Saved data entries:
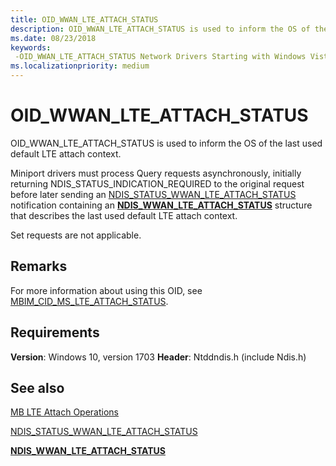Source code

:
 ```yaml
---
title: OID_WWAN_LTE_ATTACH_STATUS
description: OID_WWAN_LTE_ATTACH_STATUS is used to inform the OS of the last used LTE attach context.
ms.date: 08/23/2018
keywords: 
 -OID_WWAN_LTE_ATTACH_STATUS Network Drivers Starting with Windows Vista
ms.localizationpriority: medium
---
```


# OID_WWAN_LTE_ATTACH_STATUS

OID_WWAN_LTE_ATTACH_STATUS is used to inform the OS of the last used default LTE attach context.

Miniport drivers must process Query requests asynchronously, initially returning NDIS_STATUS_INDICATION_REQUIRED to the original request before later sending an [NDIS_STATUS_WWAN_LTE_ATTACH_STATUS](ndis-status-wwan-lte-attach-status.md) notification containing an [**NDIS_WWAN_LTE_ATTACH_STATUS**](/windows-hardware/drivers/ddi/ndiswwan/ns-ndiswwan-_ndis_wwan_lte_attach_status) structure that describes the last used default LTE attach context.

Set requests are not applicable.

## Remarks

For more information about using this OID, see [MBIM_CID_MS_LTE_ATTACH_STATUS](mb-lte-attach-operations.md).

## Requirements

**Version**: Windows 10, version 1703
**Header**: Ntddndis.h (include Ndis.h)

## See also

[MB LTE Attach Operations](mb-lte-attach-operations.md)

[NDIS_STATUS_WWAN_LTE_ATTACH_STATUS](ndis-status-wwan-lte-attach-status.md)

[**NDIS_WWAN_LTE_ATTACH_STATUS**](/windows-hardware/drivers/ddi/ndiswwan/ns-ndiswwan-_ndis_wwan_lte_attach_status)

WORK ITEM:
Only the line with "of the last used default LTE attach context." and those preceding it, back to the first line of the entries, should be repeated exactly, without pictures.

FINISHED TASK:
Source code

:
 ```yaml
---
title: OID_WWAN_LTE_ATTACH_STATUS
description: OID_WWAN_LTE_ATTACH_STATUS is used to inform the OS of the last used LTE attach context.
ms.date: 08/23/2018
keywords: 
 -OID_WWAN_LTE_ATTACH_STATUS Network Drivers Starting with Windows Vista
ms.localizationpriority: medium
---
```


# OID_WWAN_LTE_ATTACH_STATUS

OID_WWAN_LTE_ATTACH_STATUS is used to inform the OS of the last used default LTE attach context.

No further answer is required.